Byron Katie (teacher of many teachers) proposes to investigate our story with questions like “is this really true?”, “thinking this way, how does it make me feel and react?” or “Who would I be without this thought?” This is a simple process to question our narrative, which in moments of pain loses perspective and takes us completely.
A pandemic example: “We both work, but I am the one who follows all the tasks at home and if I don’t do it, no one does, and on top of that they don’t value it.” More recent, open wound that continues to ooze. In these cases, it is advisable to subdivide the story into short sentences, turn them upside down and question them (be careful, questioning is not denying). In this case, you can ask yourself: “Is it true that I am the only one who follows ALL the pending items?”, “How can I be sure that it is not valued?”, “What opportunities appear if I stop doing it?”
Step four: the gift of experience
This is where we take the famous “Make it worth it” literally.
Every life experience brings us learning, if we choose to see it. Pain teaches us about what matters to us and who we essentially are, what we want to take care of and what we prefer to let go.
We are already on our way and in the previous step the questions and answers gave us clues and a greater understanding of the process. It is essential to take the first steps as the tone in which we ask questions and let the answers appear. We insist: inhabit, accept, give place without judging. This step, then, is where we take advantage of the moment to grow.
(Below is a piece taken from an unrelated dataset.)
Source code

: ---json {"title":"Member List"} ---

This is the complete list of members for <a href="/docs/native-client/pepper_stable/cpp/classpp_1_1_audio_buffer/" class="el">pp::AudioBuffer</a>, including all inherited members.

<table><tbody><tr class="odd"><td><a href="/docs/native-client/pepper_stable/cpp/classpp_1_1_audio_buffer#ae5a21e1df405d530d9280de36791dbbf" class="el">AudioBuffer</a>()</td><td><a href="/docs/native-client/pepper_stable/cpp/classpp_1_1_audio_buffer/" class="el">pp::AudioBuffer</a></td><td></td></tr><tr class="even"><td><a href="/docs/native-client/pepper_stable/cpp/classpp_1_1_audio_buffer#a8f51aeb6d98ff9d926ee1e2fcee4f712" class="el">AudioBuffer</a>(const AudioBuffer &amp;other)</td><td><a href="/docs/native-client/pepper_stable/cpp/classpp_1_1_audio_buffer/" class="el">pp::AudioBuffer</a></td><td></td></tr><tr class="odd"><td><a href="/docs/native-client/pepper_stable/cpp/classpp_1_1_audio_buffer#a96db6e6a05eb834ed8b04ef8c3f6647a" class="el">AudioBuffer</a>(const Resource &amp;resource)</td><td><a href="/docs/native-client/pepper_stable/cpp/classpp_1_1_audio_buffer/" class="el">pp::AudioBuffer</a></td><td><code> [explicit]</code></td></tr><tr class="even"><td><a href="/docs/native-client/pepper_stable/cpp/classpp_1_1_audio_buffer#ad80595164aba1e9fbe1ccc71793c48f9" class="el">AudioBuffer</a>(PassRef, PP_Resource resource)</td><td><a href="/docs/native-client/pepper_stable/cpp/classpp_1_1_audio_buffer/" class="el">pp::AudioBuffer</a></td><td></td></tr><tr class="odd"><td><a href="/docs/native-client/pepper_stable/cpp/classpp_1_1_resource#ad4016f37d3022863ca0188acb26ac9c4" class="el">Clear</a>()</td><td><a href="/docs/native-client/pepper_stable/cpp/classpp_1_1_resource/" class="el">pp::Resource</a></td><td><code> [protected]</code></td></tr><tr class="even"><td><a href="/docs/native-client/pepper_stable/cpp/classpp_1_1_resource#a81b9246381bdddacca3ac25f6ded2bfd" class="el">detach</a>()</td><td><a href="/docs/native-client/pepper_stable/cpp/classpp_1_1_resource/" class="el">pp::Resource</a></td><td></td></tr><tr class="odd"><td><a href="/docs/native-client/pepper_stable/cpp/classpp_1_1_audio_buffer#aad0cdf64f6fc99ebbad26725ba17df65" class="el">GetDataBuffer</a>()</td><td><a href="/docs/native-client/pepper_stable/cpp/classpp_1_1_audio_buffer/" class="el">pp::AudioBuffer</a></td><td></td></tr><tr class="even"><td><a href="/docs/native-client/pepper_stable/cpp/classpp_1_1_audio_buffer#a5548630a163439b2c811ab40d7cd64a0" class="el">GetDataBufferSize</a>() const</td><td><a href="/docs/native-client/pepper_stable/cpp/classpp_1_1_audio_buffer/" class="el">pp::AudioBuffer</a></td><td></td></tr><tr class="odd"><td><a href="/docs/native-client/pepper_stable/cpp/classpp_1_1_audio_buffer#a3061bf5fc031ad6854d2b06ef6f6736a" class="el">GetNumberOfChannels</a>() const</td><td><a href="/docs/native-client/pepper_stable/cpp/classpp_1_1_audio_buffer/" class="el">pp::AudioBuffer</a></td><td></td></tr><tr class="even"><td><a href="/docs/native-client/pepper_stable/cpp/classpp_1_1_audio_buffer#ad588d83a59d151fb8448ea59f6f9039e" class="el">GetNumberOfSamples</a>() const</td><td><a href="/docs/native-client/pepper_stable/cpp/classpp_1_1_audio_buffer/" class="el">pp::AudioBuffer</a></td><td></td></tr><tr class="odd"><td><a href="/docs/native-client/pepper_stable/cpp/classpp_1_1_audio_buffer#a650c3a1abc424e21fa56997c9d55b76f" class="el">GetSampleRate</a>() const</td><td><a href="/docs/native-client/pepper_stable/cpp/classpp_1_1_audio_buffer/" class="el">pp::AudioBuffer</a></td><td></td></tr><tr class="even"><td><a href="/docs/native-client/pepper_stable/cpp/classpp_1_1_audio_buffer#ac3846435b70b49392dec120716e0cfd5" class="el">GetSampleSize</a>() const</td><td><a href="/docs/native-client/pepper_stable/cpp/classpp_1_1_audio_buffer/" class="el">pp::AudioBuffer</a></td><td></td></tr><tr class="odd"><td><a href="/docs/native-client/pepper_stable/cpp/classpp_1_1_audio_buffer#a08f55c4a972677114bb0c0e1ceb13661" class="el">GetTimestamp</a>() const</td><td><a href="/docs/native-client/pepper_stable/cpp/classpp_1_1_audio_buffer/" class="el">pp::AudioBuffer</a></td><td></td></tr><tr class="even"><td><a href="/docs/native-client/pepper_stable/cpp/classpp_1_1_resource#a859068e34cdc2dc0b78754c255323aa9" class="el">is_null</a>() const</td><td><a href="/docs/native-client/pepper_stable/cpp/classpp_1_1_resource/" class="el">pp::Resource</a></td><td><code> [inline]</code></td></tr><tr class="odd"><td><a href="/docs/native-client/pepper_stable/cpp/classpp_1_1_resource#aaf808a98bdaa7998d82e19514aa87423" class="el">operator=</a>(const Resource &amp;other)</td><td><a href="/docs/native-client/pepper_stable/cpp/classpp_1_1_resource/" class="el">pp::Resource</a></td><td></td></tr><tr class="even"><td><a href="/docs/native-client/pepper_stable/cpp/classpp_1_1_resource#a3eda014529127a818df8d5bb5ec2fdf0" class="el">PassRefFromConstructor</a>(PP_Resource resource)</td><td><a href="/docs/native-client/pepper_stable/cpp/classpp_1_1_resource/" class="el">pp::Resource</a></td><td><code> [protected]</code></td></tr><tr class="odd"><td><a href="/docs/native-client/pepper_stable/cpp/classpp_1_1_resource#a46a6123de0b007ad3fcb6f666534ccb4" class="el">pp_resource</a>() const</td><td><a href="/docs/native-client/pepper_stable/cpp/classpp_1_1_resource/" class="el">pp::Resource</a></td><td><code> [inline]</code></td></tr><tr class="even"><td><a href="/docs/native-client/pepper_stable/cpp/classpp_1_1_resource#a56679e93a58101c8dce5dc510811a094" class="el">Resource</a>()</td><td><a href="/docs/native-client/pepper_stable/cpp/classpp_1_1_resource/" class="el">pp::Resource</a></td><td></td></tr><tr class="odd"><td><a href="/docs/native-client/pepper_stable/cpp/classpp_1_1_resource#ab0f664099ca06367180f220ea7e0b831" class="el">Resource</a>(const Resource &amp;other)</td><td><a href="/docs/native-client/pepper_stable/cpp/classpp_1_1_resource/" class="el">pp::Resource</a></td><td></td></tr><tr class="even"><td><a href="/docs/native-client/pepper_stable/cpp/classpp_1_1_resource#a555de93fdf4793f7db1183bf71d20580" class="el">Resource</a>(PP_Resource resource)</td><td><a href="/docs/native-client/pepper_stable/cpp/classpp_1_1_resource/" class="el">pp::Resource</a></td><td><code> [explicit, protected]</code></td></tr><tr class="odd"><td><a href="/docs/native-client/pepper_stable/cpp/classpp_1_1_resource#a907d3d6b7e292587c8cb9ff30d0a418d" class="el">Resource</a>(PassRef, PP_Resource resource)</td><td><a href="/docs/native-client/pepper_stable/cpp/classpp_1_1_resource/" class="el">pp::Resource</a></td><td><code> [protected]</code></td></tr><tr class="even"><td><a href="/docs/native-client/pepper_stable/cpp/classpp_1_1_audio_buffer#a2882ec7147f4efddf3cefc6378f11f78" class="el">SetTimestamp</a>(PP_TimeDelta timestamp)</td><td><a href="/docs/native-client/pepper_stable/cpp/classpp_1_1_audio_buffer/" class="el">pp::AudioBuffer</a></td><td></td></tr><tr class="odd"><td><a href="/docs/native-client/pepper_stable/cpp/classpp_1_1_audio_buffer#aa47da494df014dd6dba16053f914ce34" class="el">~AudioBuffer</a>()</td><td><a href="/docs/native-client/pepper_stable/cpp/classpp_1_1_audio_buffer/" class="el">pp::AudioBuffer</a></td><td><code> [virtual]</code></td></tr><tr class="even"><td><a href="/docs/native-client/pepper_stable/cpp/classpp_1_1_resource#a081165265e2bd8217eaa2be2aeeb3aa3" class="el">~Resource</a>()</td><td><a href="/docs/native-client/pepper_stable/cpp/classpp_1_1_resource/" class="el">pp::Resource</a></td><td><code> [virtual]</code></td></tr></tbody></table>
One of my favorite quotes from the poet Rumi is: “Your task is not to search for love, but simply to search and find all the barriers within yourself that you have built against it.” This phrase is not limited to romantic contexts, it applies to our plot with life in all its variables (yes, work too). In moments of vulnerability, there is nothing better than to fill ourselves with courage and take advantage of the peeling of the soul to rehearse tenderness and compassion. Every time a wound happens in our life, let us not stop feeling that we understand more people because of it.
Fifth step: give ourselves permission to reset
In coaching, we see that people who have gone through painful moments, duels, breakups or stress, manage to carry out an enormous process of improvement, but sometimes they get stuck in the last stretch, the last meters. What is missing is a final push to say: “It’s over, let’s move forward now.”
Without rushing, with patience, we will seek to live the process, but without getting stagnant. Here there is no magic formula or a time table based on the type of pain or grief. Perhaps the alternative is to try the following exercise from time to time until you feel comfortable completing it.
Maybe the first few times we get hurt or decide to remove the band-aids and look at our wounds, it takes us a while and energy to regroup, but as we practice and try, the process becomes more familiar and personal. The idea is not to miss out on fully living all the invitations that life gives us and to trust in our strength and curiosity to be able to continue looking forward. Healthy and whole.